The four-day event at leading commercial venue Heronbrook Fishery was marred by cries of foul play after Wrexham rod Mark Pleavin returned part of his potential section-winning catch in a bid to influence the result in favour of a fellow angler, it is claimed. After a barrage of criticism from other competitors and also Heronbrook boss Neil Dale, Pleavin has this week offered a public apology for his actions, which he insists he regrets.
Incidents unfolded on the Island Lake at the Slindon, Staffordshire venue, during the final match of the annual Four-Day Festival contested by 100 anglers. Pleavin had no chance of figuring in the overall festival results, but fellow Wrexham angler Ian Leech, on the next peg, was sitting in second place.
Leech weighed in first and recorded 65lb 4oz, before Pleavin put 35lb of F1s on the scales in his first net, with his second net of bigger fish still to be weighed by venue owner Neil. He placed half of these in a weigh net which was taken to the scales by Neil, before he was seen to put the rest of them back into the lake.
Pleavin’s reduced catch was recorded at 53lb 10oz, giving Leech a precious section win. “I’d like to apologise to all concerned. It was the last day of the third festival I’d fished in as many weeks and I was battered and a bit fed up, but that’s no excuse. I don’t even know how much I tipped back and whether it would have won me any money or not, but I did not intend to affect any results,” said Pleavin.

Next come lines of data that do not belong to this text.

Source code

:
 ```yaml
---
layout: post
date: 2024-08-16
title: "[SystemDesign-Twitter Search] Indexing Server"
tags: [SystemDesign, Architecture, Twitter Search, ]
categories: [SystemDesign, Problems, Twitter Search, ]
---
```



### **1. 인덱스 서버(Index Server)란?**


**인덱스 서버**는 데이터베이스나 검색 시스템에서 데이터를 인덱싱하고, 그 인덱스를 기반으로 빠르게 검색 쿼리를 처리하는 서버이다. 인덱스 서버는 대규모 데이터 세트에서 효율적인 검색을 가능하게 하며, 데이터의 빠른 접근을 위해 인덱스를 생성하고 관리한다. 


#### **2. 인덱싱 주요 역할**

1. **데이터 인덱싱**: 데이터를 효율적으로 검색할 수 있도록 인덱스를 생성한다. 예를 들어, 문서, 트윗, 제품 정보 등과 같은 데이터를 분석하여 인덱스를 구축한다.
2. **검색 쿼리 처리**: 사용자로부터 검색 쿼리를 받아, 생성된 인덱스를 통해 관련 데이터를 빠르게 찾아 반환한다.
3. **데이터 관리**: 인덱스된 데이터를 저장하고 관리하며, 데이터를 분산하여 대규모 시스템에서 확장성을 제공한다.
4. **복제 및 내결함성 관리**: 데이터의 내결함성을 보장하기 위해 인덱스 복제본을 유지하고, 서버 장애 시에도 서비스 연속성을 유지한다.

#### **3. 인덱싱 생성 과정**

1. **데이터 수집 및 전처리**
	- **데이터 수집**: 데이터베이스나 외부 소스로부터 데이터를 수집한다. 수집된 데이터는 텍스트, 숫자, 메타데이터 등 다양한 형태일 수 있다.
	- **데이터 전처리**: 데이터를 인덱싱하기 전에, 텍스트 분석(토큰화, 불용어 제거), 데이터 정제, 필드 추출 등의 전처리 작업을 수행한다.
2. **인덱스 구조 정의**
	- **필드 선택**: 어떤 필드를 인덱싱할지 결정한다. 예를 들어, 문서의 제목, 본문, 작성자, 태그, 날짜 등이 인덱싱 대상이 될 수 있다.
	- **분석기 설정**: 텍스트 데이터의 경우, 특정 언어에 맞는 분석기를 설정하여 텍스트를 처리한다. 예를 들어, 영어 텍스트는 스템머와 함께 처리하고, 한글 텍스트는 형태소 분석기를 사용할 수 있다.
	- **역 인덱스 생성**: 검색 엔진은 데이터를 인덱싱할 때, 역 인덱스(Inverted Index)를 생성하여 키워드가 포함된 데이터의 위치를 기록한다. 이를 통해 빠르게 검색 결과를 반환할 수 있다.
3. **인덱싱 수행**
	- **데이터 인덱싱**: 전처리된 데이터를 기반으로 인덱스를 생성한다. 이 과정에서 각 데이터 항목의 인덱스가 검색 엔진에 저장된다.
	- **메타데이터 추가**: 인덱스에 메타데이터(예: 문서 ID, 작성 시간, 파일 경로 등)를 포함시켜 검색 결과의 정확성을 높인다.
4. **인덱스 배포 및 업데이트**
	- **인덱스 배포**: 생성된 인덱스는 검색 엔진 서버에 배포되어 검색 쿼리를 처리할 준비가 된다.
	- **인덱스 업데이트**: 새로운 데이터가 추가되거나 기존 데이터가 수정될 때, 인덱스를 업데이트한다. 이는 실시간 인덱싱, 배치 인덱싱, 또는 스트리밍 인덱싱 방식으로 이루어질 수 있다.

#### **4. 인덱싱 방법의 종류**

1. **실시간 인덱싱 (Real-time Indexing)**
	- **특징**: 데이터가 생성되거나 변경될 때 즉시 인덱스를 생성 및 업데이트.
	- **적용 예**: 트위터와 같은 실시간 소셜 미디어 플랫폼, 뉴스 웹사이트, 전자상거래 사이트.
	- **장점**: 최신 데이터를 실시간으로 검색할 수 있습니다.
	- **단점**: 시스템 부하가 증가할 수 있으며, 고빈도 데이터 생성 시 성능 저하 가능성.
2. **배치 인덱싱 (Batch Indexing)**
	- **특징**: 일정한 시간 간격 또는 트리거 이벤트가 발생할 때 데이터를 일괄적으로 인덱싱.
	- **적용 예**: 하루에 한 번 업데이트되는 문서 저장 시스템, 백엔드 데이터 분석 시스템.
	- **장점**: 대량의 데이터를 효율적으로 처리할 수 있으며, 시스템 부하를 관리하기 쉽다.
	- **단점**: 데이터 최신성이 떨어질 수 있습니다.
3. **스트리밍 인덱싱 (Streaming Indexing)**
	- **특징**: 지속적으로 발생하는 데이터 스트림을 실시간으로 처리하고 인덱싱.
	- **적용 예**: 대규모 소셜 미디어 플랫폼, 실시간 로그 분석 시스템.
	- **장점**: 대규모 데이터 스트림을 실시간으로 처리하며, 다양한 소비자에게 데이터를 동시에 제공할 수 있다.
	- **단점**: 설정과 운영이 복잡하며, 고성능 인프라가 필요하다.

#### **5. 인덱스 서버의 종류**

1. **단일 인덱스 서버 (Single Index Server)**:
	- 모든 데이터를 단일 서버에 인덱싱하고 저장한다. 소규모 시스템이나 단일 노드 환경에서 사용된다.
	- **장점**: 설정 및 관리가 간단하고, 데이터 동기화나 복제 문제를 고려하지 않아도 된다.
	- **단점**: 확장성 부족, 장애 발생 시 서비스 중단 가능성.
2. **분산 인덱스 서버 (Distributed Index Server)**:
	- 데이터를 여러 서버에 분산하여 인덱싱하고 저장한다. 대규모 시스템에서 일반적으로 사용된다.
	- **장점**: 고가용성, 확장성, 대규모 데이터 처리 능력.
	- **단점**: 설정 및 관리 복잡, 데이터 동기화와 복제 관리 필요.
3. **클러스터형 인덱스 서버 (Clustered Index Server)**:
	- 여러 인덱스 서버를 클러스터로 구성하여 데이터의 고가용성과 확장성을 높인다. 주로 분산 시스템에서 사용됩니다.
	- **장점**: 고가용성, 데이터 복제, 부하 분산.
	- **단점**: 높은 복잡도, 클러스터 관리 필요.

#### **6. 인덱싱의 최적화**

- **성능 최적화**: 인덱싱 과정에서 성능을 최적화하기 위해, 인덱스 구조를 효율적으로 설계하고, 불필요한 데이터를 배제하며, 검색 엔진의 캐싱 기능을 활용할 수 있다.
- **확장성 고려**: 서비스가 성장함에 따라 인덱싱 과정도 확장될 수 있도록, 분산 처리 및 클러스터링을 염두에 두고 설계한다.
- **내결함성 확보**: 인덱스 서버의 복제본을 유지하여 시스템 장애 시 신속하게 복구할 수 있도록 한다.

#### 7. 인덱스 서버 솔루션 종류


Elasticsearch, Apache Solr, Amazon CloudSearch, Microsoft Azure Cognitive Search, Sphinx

But fishery owner Neil refused to let the result stand as it was, having witnessed the antics first-hand.
“I gave Ian our points for a section second, rather than five for a win, because that is here I know he finished in reality. Mark obviously had something in the region of 80lb. As a consequence Ian finished sixth overall, rather than second. You cannot pull stunts like this with so much money at stake, it’s wrong and I took over 20 calls from anglers the following day supporting my actions.
“I heard Mark say to Ian ‘I think I’ve done you’ during his weigh-in, but if he had weighed in all his catch he would probably have won £140, so why did he do it?” asked Neil.
Pleavin insisted that he ha no financial gain for the return of part of his catch as he “was not haring winnings with Ian Leech or any other angler”.